Ему никогда не приходило на мысль, что Бог равнодушен к его безбожию. Ему радостно было считать себя выключенным из природы, – как звено, выпавшее из цепи бытия Полежаев злоупотреблял адом. Нельзя, однако, сказать, чтобы он рисовался, манерничал: иллюзия его была искренней, и мнимое перешло в действительное. Чувствуя себя исключением, однажды внушив себе этот аристократизм несчастия, он метался по земле, опустошенный страдающий, «живой мертвец». Он «без смерти умер в белом свете». «Вампир гробовой», он видел в себе какой-то призрак, тягостное человеческое недоразумение. Он верил в свою смерть, уже наступившую, смерть без памятника, предшественницу той физической гибели, которая часто рисовалась ему в виде казни и безвестной, бескрестной могилы:
И нет ни камня, ни креста,
Ни огородного шеста
Над гробом узника тюрьмы,
Жильца ничтожества и тьмы.
И даже обращаясь к дыму своей трубки (в стихотворении «Табак»), он так безнадежно взывает:
Курись же, вейся, вылетай,
Дым сладостный, приятный,
И, если можно, исчезай,
И жизнь с ним невозвратно!
Он воображал себя живым погребальным факелом, который горит в безмолвии ночном, – страшная мысль о человеке, как о собственном факеле, мысль о жизни, как о самопохоронах! «Прости, природа!» – говорит преступник перед казнью, и этим Полежаев намечает и собственное сиротство в мироздании, мучительную оторванность от живого, и тот ужас казни, который отделяет ее от смерти естественной: казнь идет против стихии, кощунственно ее нарушает и с безбожной преднамеренностью насилует природу.
И вот
Окаменей,
Как хладный камень,
Ожесточен,
Как серный пламень, —
Полежаев встречал уже в своей душе последний день и тень последней ночи – и погибал.
Я погибал,
Мой злобный гений
Торжествовал —
обычный патетический мотив его поэзии. И в гибели своей он вспоминал, как много было ему дано, какую яркую жизнь, какое буйство душевных сил сменяет собою нравственная смерть.
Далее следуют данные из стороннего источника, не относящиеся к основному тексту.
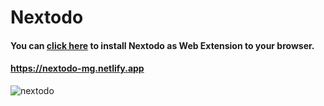 # Nextodo
#### You can [click here](https://github.com/pegasussx/Nextodo/tree/master/Nextodo%20as%20Web%20Extension) to install Nextodo as Web Extension to your browser.
#### https://nextodo-mg.netlify.app
![nextodo](https://user-images.githubusercontent.com/85064536/194869463-1528e80e-7605-4608-868d-4e05d4fdaaa1.jpg)
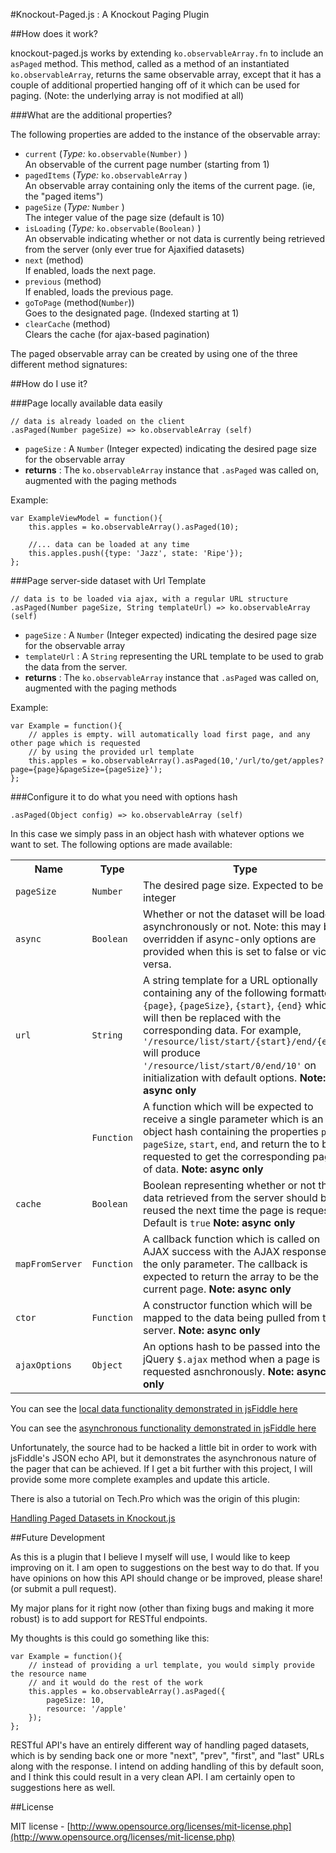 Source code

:#Knockout-Paged.js : A Knockout Paging Plugin

##How does it work?

knockout-paged.js works by extending `ko.observableArray.fn` to include an `asPaged` method. This method, called as a method of an instantiated `ko.observableArray`, returns the same observable array, except that it has a couple of additional propertied hanging off of it which can be used for paging.  (Note: the underlying array is not modified at all)

###What are the additional properties?

The following properties are added to the instance of the observable array:

- `current` (*Type:* `ko.observable(Number)` ) <br/> An observable of the current page number (starting from 1)
- `pagedItems` (*Type:* `ko.observableArray` ) <br/> An observable array containing only the items of the current page. (ie, the "paged items")
- `pageSize` (*Type:* `Number` ) <br/> The integer value of the page size (default is 10)
- `isLoading` (*Type:* `ko.observable(Boolean)` ) <br/> An observable indicating whether or not data is currently being retrieved from the server (only ever true for Ajaxified datasets)
- `next` (method) <br/> If enabled, loads the next page.
- `previous` (method) <br/> If enabled, loads the previous page.
- `goToPage` (method(`Number`)) <br/> Goes to the designated page. (Indexed starting at 1)
- `clearCache` (method) <br/> Clears the cache (for ajax-based pagination)
<div></div>

The paged observable array can be created by using one of the three different method signatures:


##How do I use it?



###Page locally available data easily

    // data is already loaded on the client
    .asPaged(Number pageSize) => ko.observableArray (self)
    
- `pageSize` : A `Number` (Integer expected) indicating the desired page size for the observable array
- **returns** : The `ko.observableArray` instance that `.asPaged` was called on, augmented with the paging methods

Example:

    var ExampleViewModel = function(){
        this.apples = ko.observableArray().asPaged(10);
        
        //... data can be loaded at any time
        this.apples.push({type: 'Jazz', state: 'Ripe'});
    };
    

<div></div>
    
###Page server-side dataset with Url Template

    // data is to be loaded via ajax, with a regular URL structure
    .asPaged(Number pageSize, String templateUrl) => ko.observableArray (self)

- `pageSize` : A `Number` (Integer expected) indicating the desired page size for the observable array
- `templateUrl` : A `String` representing the URL template to be used to grab the data from the server.
- **returns** : The `ko.observableArray` instance that `.asPaged` was called on, augmented with the paging methods
    
Example:

    var Example = function(){
        // apples is empty. will automatically load first page, and any other page which is requested
        // by using the provided url template
        this.apples = ko.observableArray().asPaged(10,'/url/to/get/apples?page={page}&pageSize={pageSize}');
    };


<div></div>

###Configure it to do what you need with options hash
    
    .asPaged(Object config) => ko.observableArray (self)

In this case we simply pass in an object hash with whatever options we want to set.  The following options are made available:


<table class="table table-bordered">
    <tr>
        <th>Name</th>
        <th>Type</th>
        <th>Type</th>
    </tr>
    <tr>
        <td><code>pageSize</code></td>
        <td><code>Number</code></td>
        <td>The desired page size. Expected to be an integer</td>
    </tr>
    <tr>
        <td><code>async</code></td>
        <td><code>Boolean</code></td>
        <td>
            Whether or not the dataset will be loaded asynchronously or not.  
            Note: this may be overridden if async-only options are provided when this is set to 
            false or vice-versa.
        </td>
    </tr>
    <tr>
        <td><code>url</code></td>
        <td><code>String</code></td>
        <td>
            A string template for a URL optionally containing any of the following formatters: <code>{page}</code>, <code>{pageSize}</code>, <code>{start}</code>, <code>{end}</code> which will then be replaced with the corresponding data.  For example, <code>'/resource/list/start/{start}/end/{end}'</code> will produce <code>'/resource/list/start/0/end/10'</code> on initialization with default options. <b>Note: async only</b>
        </td>
    </tr>
    <tr>
        <td></td>
        <td><code>Function</code></td>
        <td>
            A function which will be expected to receive a single parameter which is an object hash containing the properties <code>page</code>, <code>pageSize</code>, <code>start</code>, <code>end</code>, and return the to be requested to get the corresponding page of data. <b>Note: async only</b>
        </td>
    </tr>
    <tr>
        <td><code>cache</code></td>
        <td><code>Boolean</code></td>
        <td>
Boolean representing whether or not the data retrieved from the server should be reused the next time the page is requested.  Default is <code>true</code> <b>Note: async only</b>
        </td>
    </tr>
    <tr>
        <td><code>mapFromServer</code></td>
        <td><code>Function</code></td>
        <td>
A callback function which is called on AJAX success with the AJAX response as the only parameter.  The callback is expected to return the array to be the current page. <b>Note: async only</b>
        </td>
    </tr>
    <tr>
        <td><code>ctor</code></td>
        <td><code>Function</code></td>
        <td>
            A constructor function which will be mapped to the data being pulled from the server. <b>Note: async only</b>
        </td>
    </tr>
    <tr>
        <td><code>ajaxOptions</code></td>
        <td><code>Object</code></td>
        <td>
An options hash to be passed into the jQuery <code>$.ajax</code> method when a page is requested asnchronously. <b>Note: async only</b>
        </td>
    </tr>
</table>

You can see the [local data functionality demonstrated in jsFiddle here](http://jsfiddle.net/lelandrichardson/npCB5/)


You can see the [asynchronous functionality demonstrated in jsFiddle here](http://jsfiddle.net/lelandrichardson/r9f2r/)

Unfortunately, the source had to be hacked a little bit in order to work with jsFiddle's JSON echo API, but it demonstrates the asynchronous nature of the pager that can be achieved.  If I get a bit further with this project, I will provide some more complete examples and update this article.


There is also a tutorial on Tech.Pro which was the origin of this plugin:

[Handling Paged Datasets in Knockout.js](http://tech.pro/tutorial/1235/handling-paged-datasets-in-knockoutjs "Handling Paged Datasets in Knockout.js")



##Future Development

As this is a plugin that I believe I myself will use, I would like to keep improving on it.  I am open to suggestions on the best way to do that.  If you have opinions on how this API should change or be improved, please share! (or submit a pull request).

My major plans for it right now (other than fixing bugs and making it more robust) is to add support for RESTful endpoints.

My thoughts is this could go something like this:

    var Example = function(){
        // instead of providing a url template, you would simply provide the resource name 
        // and it would do the rest of the work
        this.apples = ko.observableArray().asPaged({
            pageSize: 10,
            resource: '/apple'
        });
    };

RESTful API's have an entirely different way of handling paged datasets, which is by sending back one or more "next", "prev", "first", and "last" URLs along with the response.  I intend on adding handling of this by default soon, and I think this could result in a very clean API. I am certainly open to suggestions here as well.


  [1]: http://knockoutjs.com/
  [2]: http://jsfiddle.net/lelandrichardson/BnYMW/
  [3]: https://github.com/lelandrichardson/knockout-paged
  [4]: https://github.com/lelandrichardson/knockout-paged


##License

MIT license - [http://www.opensource.org/licenses/mit-license.php](http://www.opensource.org/licenses/mit-license.php)
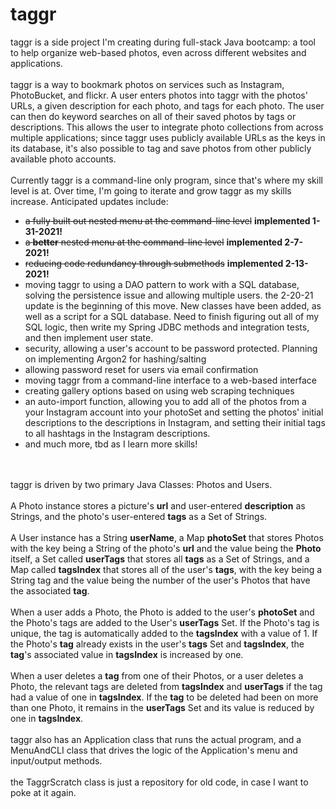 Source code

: # taggr
taggr is a side project I'm creating during full-stack Java bootcamp: a tool to help organize web-based photos, even
across different websites and applications.
<br>
<br>
taggr is a way to bookmark photos on services such as Instagram, PhotoBucket, and flickr. A user enters photos into
taggr with the photos' URLs, a given description for each photo, and tags for each photo.  The user can then do keyword
searches on all of their saved photos by tags or descriptions. This allows the user to integrate photo collections from 
across multiple applications; since taggr uses publicly available URLs as the keys in its database, it's also possible
to tag and save photos from other publicly available photo accounts.
<br>
<br>
Currently taggr is a command-line only program, since that's where my skill level is at. Over time, I'm going to iterate
and grow taggr as my skills increase. Anticipated updates include:
<br>
<ul>
<li> <strike>a fully built out nested menu at the command-line level</strike> <b>implemented 1-31-2021!</b></li>
<li> <strike>a <b>better</b> nested menu at the command-line level</strike> <b>implemented 2-7-2021!</b></li>
<li> <strike>reducing code redundancy through submethods</strike> <b>implemented 2-13-2021!</b> </li>
<li> moving taggr to using a DAO pattern to work with a SQL database, solving the persistence issue and allowing multiple users. the 2-20-21 update is the beginning of this move. New classes have been added, as well as a script for a SQL database. Need to finish figuring out all of my SQL logic, then write my Spring JDBC methods and integration tests, and then implement user state.</li>
<li> security, allowing a user's account to be password protected. Planning on implementing Argon2 for hashing/salting</li>
<li> allowing password reset for users via email confirmation</li>
<li> moving taggr from a command-line interface to a web-based interface</li>
<li> creating gallery options based on using web scraping techniques</li>
<li> an auto-import function, allowing you to add all of the photos from a your Instagram account into your photoSet 
and setting the photos' initial descriptions to the descriptions in Instagram, and setting their initial tags to all 
hashtags in the Instagram descriptions.</li>
<li> and much more, tbd as I learn more skills!</li>
</ul>

<br>
<br>
taggr is driven by two primary Java Classes: Photos and Users.  
<br>
<br>
A Photo instance stores a picture's <b>url</b> and user-entered
<b>description</b> as Strings, and the photo's user-entered <b>tags</b> as a Set of Strings.
<br>
<br>
A User instance has a String <b>userName</b>, a Map <b>photoSet</b> that stores Photos with the key being a String of the photo's <b>url</b>
and the value being the <b>Photo</b> itself, a Set called <b>userTags</b> that stores all <b>tags</b> as a Set of Strings,
and a Map called <b>tagsIndex</b> that stores all of the user's <b>tags</b>, with the key being a String tag and the value
being the number of the user's Photos that have the associated <b>tag</b>. 
<br>
<br>
When a user adds a Photo, the Photo is added
to the user's <b>photoSet</b> and the Photo's tags are added to the User's <b>userTags</b> Set. If the Photo's tag is unique,
the tag is automatically added to the <b>tagsIndex</b> with a value of 1. If the Photo's <b>tag</b> already exists in the
user's <b>tags</b> Set and <b>tagsIndex</b>, the <b>tag</b>'s associated value in <b>tagsIndex</b> is increased by one.
<br>
<br>
When a user deletes a <b>tag</b> from one of their Photos, or a user deletes a Photo, the relevant tags are deleted from <b>tagsIndex</b>
and <b>userTags</b> if the tag had a value of one in <b>tagsIndex</b>. If the <b>tag</b> to be deleted had been on more
than one Photo, it remains in the <b>userTags</b> Set and its value is reduced by one in <b>tagsIndex</b>. 
<br>
<br>
taggr also has an Application class that runs the actual program, and a MenuAndCLI class that drives the logic of the
Application's menu and input/output methods.
<br>
<br>
the TaggrScratch class is just a repository for old code, in case I want to poke at it again.

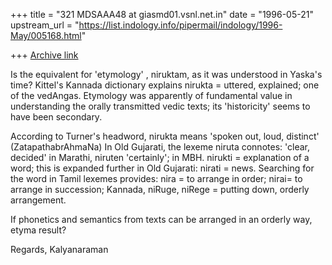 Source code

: +++
title = "321 MDSAAA48 at giasmd01.vsnl.net.in"
date = "1996-05-21"
upstream_url = "https://list.indology.info/pipermail/indology/1996-May/005168.html"

+++
[Archive link](https://list.indology.info/pipermail/indology/1996-May/005168.html)

Is the equivalent for 'etymology' , niruktam, as it was understood in
Yaska's time? Kittel's Kannada dictionary explains nirukta = uttered,
explained; one of the vedAngas. Etymology was apparently of fundamental
value in understanding the orally transmitted vedic texts; its 'historicity'
seems to have been secondary.

According to Turner's headword, nirukta means 'spoken out, loud, distinct'
(ZatapathabrAhmaNa) In Old Gujarati, the lexeme niruta connotes: 'clear,
decided'
in Marathi, niruten 'certainly'; in MBH. nirukti = explanation of a word;
this is expanded further in Old Gujarati: nirati = news.
Searching for the word in Tamil lexemes provides: nira = to arrange in
order; nirai= to arrange in succession; Kannada, niRuge, niRege = putting
down, orderly arrangement.

If phonetics and semantics from texts can be arranged in an orderly way,
etyma result?

Regards, Kalyanaraman





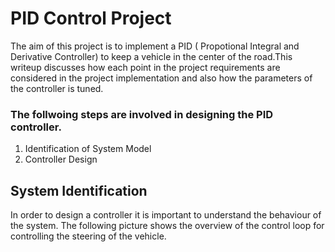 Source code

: # PID Control Project

The aim of this project is to implement a PID ( Propotional Integral and Derivative Controller) to keep a vehicle in the center of the road.This writeup discusses how each point in the project requirements are considered in the project implementation and also how the parameters of the controller is tuned.

### The follwoing steps are involved in designing the PID controller.
1. Identification of System Model
2. Controller Design

## System Identification
In order to design a controller it is important to understand the behaviour of the system. The following picture shows the overview of the control loop for controlling the steering of the vehicle.

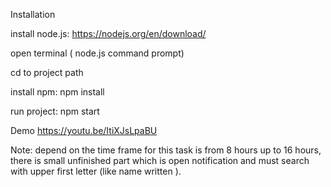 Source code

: Installation

install node.js: https://nodejs.org/en/download/

open terminal ( node.js command prompt)

cd to project path 

install npm: npm install

run project: npm start 


Demo
https://youtu.be/ItiXJsLpaBU

Note:
depend on the time frame for this task is from 8 hours up to 16 hours, there is small unfinished part which is open notification and must search with upper first letter (like name written ).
Много чувства, много жизни
Я роскошно потерял, —
в роскошной растрате бурно протекала его душа, и теперь она убита, попрана, унижена.
Но зачем же вы убиты,
Силы мощные души?
Или были вы сокрыты
Для бездействия в тиши?
Или не было вам воли
В этой пламенной груди,
Как в широком чистом поле,
Пышным цветом расцвести?
И не только тоска удручает его по этой былой оргии душевных напряжений, но и ненависть к тем, кто его погубил, к «безответственному разбою» власти. И он призывает небо, чтобы оно громами своими покарало землю тиранов:
Где ж вы, громы-истребители,
Что ж вы кроетесь во мгле,
Между тем как притеснители —
Властелины на земле?
Страстности его внутренних сил могла отвечать война, на которую он был послан, война с кавказскими горцами, с этими людьми-орлами, и она действительно вдохновила его на несколько красочных поэм, где колоритно рисуются баталия, «изыскательные штыки», кровавый пир сражения и весь этот прекрасный в своей мятежности Кавказ, свидетель Прометеевой казни. Но и там, где «витийствует Беллона», среди кровавого красноречия войны, поэт, ставший солдатом, не находит себе покоя и все чувствует на себе, как пленный ирокезец, его песни, чужие цепи, оковы рока, это космическое самовластье, от которого гибнет «атом, караемый судьбой». Жертва политического самодержавия, он последнее расширял и придавал ему размеры мировые.